* [WORK TASK]:
The entries are given below. Output each one unchanged.

Source texts of formatted documents
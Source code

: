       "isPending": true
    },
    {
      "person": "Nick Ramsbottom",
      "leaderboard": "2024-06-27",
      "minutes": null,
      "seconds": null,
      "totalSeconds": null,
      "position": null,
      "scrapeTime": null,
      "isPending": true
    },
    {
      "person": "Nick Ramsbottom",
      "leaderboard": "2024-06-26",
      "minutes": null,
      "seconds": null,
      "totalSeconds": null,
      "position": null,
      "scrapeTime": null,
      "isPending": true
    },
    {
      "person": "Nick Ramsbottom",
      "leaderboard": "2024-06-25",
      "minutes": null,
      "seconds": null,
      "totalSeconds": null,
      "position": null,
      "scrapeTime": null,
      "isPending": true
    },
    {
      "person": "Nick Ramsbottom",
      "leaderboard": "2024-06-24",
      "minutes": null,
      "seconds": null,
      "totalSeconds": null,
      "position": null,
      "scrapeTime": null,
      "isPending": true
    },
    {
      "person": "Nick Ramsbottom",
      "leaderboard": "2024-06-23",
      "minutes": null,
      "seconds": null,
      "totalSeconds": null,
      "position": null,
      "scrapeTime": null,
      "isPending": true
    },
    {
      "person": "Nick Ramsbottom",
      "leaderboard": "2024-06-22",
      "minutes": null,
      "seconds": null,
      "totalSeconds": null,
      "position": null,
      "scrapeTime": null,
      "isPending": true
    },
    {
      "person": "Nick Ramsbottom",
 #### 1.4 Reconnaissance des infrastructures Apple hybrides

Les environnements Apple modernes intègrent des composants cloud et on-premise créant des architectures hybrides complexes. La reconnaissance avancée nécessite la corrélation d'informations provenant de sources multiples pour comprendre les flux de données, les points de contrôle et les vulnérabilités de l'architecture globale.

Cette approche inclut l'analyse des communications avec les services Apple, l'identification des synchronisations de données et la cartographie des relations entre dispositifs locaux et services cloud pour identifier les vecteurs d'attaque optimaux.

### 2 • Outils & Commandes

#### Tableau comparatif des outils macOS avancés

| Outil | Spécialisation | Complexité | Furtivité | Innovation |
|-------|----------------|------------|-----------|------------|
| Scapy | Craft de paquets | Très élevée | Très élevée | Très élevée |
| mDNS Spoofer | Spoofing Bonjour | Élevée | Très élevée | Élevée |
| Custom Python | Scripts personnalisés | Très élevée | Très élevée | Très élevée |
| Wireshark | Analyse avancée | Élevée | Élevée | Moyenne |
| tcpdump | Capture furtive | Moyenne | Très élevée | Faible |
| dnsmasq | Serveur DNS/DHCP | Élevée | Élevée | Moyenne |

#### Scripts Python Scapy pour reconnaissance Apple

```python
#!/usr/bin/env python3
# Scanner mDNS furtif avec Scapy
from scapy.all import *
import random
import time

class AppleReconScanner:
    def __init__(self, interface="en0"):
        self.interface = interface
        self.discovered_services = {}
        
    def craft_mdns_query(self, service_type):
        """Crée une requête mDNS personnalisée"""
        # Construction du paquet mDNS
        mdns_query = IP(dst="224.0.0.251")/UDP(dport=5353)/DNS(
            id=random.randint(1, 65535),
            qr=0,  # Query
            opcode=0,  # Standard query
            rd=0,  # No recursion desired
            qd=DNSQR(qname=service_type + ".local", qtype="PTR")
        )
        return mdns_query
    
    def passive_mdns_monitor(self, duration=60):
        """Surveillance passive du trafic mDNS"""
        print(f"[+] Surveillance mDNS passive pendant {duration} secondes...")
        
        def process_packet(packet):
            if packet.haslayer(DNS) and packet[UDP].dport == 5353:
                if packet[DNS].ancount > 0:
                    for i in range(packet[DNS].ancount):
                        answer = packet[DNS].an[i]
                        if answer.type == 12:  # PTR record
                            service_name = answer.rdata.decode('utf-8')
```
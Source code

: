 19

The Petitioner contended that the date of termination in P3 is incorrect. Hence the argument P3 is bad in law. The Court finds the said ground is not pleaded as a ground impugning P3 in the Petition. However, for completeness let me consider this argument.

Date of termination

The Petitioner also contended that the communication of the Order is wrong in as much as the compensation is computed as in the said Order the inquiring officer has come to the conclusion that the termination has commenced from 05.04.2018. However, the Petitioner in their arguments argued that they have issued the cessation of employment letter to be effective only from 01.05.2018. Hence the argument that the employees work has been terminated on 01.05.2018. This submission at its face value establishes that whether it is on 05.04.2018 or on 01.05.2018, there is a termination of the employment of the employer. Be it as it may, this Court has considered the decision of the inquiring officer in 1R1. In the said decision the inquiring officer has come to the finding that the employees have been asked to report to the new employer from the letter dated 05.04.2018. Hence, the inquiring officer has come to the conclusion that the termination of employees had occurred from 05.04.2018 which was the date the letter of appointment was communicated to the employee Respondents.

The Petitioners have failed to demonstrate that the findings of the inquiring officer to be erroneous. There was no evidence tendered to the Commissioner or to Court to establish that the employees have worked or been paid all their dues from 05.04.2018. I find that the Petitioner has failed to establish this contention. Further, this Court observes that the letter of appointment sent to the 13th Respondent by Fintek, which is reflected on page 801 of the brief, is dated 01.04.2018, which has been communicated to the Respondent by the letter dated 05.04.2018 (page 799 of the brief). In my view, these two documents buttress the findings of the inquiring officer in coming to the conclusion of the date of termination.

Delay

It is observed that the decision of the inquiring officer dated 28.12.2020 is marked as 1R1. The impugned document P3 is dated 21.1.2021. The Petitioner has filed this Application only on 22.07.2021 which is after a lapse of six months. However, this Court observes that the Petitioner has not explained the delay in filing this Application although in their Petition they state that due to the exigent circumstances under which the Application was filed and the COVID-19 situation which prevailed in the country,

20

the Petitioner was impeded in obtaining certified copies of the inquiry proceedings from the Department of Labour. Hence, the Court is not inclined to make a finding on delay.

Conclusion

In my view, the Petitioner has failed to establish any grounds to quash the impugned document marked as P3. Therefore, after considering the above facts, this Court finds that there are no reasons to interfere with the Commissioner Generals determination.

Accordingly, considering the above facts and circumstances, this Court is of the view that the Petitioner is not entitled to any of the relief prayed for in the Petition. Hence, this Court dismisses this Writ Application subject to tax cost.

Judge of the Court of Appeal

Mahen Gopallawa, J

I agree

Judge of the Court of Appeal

* [TASK OUTPUT]:
Source code

:       "isPending": true
    },
    {
      "person": "Nick Ramsbottom",
      "leaderboard": "2024-06-27",
      "minutes": null,
      "seconds": null,
      "totalSeconds": null,
      "position": null,
      "scrapeTime": null,
      "isPending": true
    },
    {
      "person": "Nick Ramsbottom",
      "leaderboard": "2024-06-26",
      "minutes": null,
      "seconds": null,
      "totalSeconds": null,
      "position": null,
      "scrapeTime": null,
      "isPending": true
    },
    {
      "person": "Nick Ramsbottom",
      "leaderboard": "2024-06-25",
      "minutes": null,
      "seconds": null,
      "totalSeconds": null,
      "position": null,
      "scrapeTime": null,
      "isPending": true
    },
    {
      "person": "Nick Ramsbottom",
      "leaderboard": "2024-06-24",
      "minutes": null,
      "seconds": null,
      "totalSeconds": null,
      "position": null,
      "scrapeTime": null,
      "isPending": true
    },
    {
      "person": "Nick Ramsbottom",
      "leaderboard": "2024-06-23",
      "minutes": null,
      "seconds": null,
      "totalSeconds": null,
      "position": null,
      "scrapeTime": null,
      "isPending": true
    },
    {
      "person": "Nick Ramsbottom",
      "leaderboard": "2024-06-22",
      "minutes": null,
      "seconds": null,
      "totalSeconds": null,
      "position": null,
      "scrapeTime": null,
      "isPending": true
    },
    {
      "person": "Nick Ramsbottom",
 #### 1.4 Reconnaissance des infrastructures Apple hybrides

Les environnements Apple modernes intègrent des composants cloud et on-premise créant des architectures hybrides complexes. La reconnaissance avancée nécessite la corrélation d'informations provenant de sources multiples pour comprendre les flux de données, les points de contrôle et les vulnérabilités de l'architecture globale.

Cette approche inclut l'analyse des communications avec les services Apple, l'identification des synchronisations de données et la cartographie des relations entre dispositifs locaux et services cloud pour identifier les vecteurs d'attaque optimaux.

### 2 • Outils & Commandes

#### Tableau comparatif des outils macOS avancés

| Outil | Spécialisation | Complexité | Furtivité | Innovation |
|-------|----------------|------------|-----------|------------|
| Scapy | Craft de paquets | Très élevée | Très élevée | Très élevée |
| mDNS Spoofer | Spoofing Bonjour | Élevée | Très élevée | Élevée |
| Custom Python | Scripts personnalisés | Très élevée | Très élevée | Très élevée |
| Wireshark | Analyse avancée | Élevée | Élevée | Moyenne |
| tcpdump | Capture furtive | Moyenne | Très élevée | Faible |
| dnsmasq | Serveur DNS/DHCP | Élevée | Élevée | Moyenne |

#### Scripts Python Scapy pour reconnaissance Apple

```python
#!/usr/bin/env python3
# Scanner mDNS furtif avec Scapy
from scapy.all import *
import random
import time

class AppleReconScanner:
    def __init__(self, interface="en0"):
        self.interface = interface
        self.discovered_services = {}
        
    def craft_mdns_query(self, service_type):
        """Crée une requête mDNS personnalisée"""
        # Construction du paquet mDNS
        mdns_query = IP(dst="224.0.0.251")/UDP(dport=5353)/DNS(
            id=random.randint(1, 65535),
            qr=0,  # Query
            opcode=0,  # Standard query
            rd=0,  # No recursion desired
            qd=DNSQR(qname=service_type + ".local", qtype="PTR")
        )
        return mdns_query
    
    def passive_mdns_monitor(self, duration=60):
        """Surveillance passive du trafic mDNS"""
        print(f"[+] Surveillance mDNS passive pendant {duration} secondes...")
        
        def process_packet(packet):
            if packet.haslayer(DNS) and packet[UDP].dport == 5353:
                if packet[DNS].ancount > 0:
                    for i in range(packet[DNS].ancount):
                        answer = packet[DNS].an[i]
                        if answer.type == 12:  # PTR record
                            service_name = answer.rdata.decode('utf-8')
```
Source code

: 19

The Petitioner contended that the date of termination in P3 is incorrect. Hence the argument P3 is bad in law. The Court finds the said ground is not pleaded as a ground impugning P3 in the Petition. However, for completeness let me consider this argument.

Date of termination

The Petitioner also contended that the communication of the Order is wrong in as much as the compensation is computed as in the said Order the inquiring officer has come to the conclusion that the termination has commenced from 05.04.2018. However, the Petitioner in their arguments argued that they have issued the cessation of employment letter to be effective only from 01.05.2018. Hence the argument that the employees work has been terminated on 01.05.2018. This submission at its face value establishes that whether it is on 05.04.2018 or on 01.05.2018, there is a termination of the employment of the employer. Be it as it may, this Court has considered the decision of the inquiring officer in 1R1. In the said decision the inquiring officer has come to the finding that the employees have been asked to report to the new employer from the letter dated 05.04.2018. Hence, the inquiring officer has come to the conclusion that the termination of employees had occurred from 05.04.2018 which was the date the letter of appointment was communicated to the employee Respondents.

The Petitioners have failed to demonstrate that the findings of the inquiring officer to be erroneous. There was no evidence tendered to the Commissioner or to Court to establish that the employees have worked or been paid all their dues from 05.04.2018. I find that the Petitioner has failed to establish this contention. Further, this Court observes that the letter of appointment sent to the 13th Respondent by Fintek, which is reflected on page 801 of the brief, is dated 01.04.2018, which has been communicated to the Respondent by the letter dated 05.04.2018 (page 799 of the brief). In my view, these two documents buttress the findings of the inquiring officer in coming to the conclusion of the date of termination.

Delay

It is observed that the decision of the inquiring officer dated 28.12.2020 is marked as 1R1. The impugned document P3 is dated 21.1.2021. The Petitioner has filed this Application only on 22.07.2021 which is after a lapse of six months. However, this Court observes that the Petitioner has not explained the delay in filing this Application although in their Petition they state that due to the exigent circumstances under which the Application was filed and the COVID-19 situation which prevailed in the country,

20

the Petitioner was impeded in obtaining certified copies of the inquiry proceedings from the Department of Labour. Hence, the Court is not inclined to make a finding on delay.

Conclusion

In my view, the Petitioner has failed to establish any grounds to quash the impugned document marked as P3. Therefore, after considering the above facts, this Court finds that there are no reasons to interfere with the Commissioner Generals determination.

Accordingly, considering the above facts and circumstances, this Court is of the view that the Petitioner is not entitled to any of the relief prayed for in the Petition. Hence, this Court dismisses this Writ Application subject to tax cost.

Judge of the Court of Appeal

Mahen Gopallawa, J

I agree

Judge of the Court of Appeal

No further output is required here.